C Language and Datastructures

Question

I have a doubt in dynamic memory allocation (malloc) Say

ivar=(int*)malloc(1*sizeof(int));

What the above code will do? Will it create address for allocations?

Also which is the standard way to get values in malloc? (Say i as loop variable)

scanf("%d",&ivar[i]);

OR

scanf("%d",ivar+i); 

int main()
{

    int *ivar;
    ivar=(int*)malloc(1*sizeof(int));
    printf("%u",ivar); // outputs 2510
    printf("%u",&ivar);// outputs 65524

}  // please explain why it is…

Thanks in advance.

Answer 1

The memory allocated using malloc is created in heap section of RAM.

ivar=(int*)malloc(1*sizeof(int));

The syntax for malloc is

void *malloc(size_t size);

(1*sizeof(int)) gives 4 bytes, so 4 bytes is allocated in Heap.

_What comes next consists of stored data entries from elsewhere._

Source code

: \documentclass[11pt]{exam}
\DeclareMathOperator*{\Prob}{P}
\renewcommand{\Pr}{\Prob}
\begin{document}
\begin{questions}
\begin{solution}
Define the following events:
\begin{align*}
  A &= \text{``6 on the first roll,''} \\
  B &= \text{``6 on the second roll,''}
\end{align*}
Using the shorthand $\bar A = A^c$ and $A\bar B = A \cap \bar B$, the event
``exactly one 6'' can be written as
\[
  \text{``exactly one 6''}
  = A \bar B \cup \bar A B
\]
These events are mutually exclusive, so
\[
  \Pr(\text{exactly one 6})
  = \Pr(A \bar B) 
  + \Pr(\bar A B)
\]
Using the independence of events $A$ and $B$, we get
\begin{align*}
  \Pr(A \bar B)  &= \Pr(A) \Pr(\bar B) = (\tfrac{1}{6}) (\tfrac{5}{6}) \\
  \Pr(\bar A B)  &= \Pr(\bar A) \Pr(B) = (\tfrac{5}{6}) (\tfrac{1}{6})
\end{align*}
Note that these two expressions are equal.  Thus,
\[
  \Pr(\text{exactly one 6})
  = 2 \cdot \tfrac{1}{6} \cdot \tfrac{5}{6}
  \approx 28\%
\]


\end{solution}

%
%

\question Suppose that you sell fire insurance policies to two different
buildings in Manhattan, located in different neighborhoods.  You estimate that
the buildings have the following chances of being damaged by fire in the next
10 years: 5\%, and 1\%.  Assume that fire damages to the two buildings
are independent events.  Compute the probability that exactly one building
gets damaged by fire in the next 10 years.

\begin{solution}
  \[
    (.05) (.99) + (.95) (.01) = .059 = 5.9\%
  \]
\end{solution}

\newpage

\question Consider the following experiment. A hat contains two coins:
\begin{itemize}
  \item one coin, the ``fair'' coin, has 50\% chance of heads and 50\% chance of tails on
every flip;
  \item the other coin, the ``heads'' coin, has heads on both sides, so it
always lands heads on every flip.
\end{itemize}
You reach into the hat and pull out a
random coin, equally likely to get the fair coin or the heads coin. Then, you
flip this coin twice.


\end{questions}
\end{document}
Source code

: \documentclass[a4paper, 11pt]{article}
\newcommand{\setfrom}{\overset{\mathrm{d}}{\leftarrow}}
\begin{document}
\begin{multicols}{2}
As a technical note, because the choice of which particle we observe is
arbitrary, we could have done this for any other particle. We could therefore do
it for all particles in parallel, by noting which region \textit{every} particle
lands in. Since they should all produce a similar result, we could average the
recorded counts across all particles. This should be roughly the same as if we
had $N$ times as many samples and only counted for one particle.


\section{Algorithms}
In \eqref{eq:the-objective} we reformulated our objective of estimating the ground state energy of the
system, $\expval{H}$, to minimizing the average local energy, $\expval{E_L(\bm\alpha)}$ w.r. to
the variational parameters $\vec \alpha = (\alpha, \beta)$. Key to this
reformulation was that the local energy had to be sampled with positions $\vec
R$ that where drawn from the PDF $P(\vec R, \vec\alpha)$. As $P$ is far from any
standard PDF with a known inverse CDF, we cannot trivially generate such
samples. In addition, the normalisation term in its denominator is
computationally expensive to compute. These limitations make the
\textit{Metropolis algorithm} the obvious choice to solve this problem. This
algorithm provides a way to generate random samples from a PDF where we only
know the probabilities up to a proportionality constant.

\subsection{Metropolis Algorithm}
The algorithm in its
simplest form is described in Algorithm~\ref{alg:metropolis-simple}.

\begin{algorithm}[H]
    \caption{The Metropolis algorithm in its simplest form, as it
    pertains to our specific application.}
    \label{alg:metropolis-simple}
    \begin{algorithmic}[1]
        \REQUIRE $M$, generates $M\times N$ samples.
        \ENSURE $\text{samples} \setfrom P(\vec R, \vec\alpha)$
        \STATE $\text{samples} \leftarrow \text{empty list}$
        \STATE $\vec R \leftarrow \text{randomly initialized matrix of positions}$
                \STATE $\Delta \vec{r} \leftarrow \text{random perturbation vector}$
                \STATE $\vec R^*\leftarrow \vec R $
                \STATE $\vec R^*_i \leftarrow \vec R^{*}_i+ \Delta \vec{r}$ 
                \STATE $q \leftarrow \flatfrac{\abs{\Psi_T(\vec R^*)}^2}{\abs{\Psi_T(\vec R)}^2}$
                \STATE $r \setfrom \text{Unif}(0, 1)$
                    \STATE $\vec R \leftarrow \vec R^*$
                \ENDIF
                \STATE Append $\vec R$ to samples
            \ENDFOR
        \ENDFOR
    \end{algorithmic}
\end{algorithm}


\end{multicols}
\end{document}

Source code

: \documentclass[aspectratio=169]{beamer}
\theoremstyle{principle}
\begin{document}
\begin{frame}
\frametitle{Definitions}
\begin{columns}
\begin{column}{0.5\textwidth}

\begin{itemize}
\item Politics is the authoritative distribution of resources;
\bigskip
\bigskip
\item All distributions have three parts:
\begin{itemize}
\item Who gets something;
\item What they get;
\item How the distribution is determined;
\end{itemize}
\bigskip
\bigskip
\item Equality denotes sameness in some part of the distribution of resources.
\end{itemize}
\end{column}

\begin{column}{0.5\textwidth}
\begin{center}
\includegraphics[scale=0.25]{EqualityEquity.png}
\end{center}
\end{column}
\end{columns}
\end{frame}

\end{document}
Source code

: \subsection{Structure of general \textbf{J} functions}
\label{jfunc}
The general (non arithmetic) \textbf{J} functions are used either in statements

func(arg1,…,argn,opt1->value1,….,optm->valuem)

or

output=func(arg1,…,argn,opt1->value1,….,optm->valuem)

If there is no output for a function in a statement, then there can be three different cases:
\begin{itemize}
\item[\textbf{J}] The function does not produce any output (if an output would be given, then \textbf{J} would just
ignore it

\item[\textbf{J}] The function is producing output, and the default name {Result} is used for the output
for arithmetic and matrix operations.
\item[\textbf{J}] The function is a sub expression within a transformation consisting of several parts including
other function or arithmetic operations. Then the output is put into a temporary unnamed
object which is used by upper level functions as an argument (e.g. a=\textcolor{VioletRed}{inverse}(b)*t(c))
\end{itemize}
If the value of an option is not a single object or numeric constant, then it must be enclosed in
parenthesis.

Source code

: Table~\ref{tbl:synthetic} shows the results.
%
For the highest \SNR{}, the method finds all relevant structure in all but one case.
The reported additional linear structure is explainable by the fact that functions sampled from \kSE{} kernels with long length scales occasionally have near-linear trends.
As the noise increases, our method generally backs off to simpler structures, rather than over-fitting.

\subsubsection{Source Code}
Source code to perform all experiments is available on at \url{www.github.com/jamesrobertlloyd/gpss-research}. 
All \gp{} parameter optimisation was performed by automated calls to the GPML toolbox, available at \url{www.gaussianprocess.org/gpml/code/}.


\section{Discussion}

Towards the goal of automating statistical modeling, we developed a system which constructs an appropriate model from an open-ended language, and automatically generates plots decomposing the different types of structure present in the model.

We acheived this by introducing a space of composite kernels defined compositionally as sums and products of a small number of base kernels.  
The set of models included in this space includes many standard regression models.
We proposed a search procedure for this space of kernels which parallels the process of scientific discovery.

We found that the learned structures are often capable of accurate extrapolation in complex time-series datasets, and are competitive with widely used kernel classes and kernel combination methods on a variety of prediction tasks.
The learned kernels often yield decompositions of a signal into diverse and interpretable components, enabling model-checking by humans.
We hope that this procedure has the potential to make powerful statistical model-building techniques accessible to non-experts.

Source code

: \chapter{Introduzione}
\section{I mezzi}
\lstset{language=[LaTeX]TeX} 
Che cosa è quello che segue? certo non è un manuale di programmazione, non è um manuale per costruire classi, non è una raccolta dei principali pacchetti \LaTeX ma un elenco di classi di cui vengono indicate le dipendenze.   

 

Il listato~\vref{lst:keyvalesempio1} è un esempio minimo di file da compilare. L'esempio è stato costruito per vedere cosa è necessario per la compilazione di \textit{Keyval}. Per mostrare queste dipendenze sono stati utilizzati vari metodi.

You cannot directly access memory of heap, so ivar pointer is used to access it.

When you write

printf("%p",ivar); // outputs 2510

printf("%p",&ivar);// outputs 65524

Both of these gives address, first one gives address of the location pointer is pointing at, second one gives address of the pointer

scanf("%d",&ivar[i]);

and

scanf("%d",ivar+i);

both are equal, so you can use either one of them.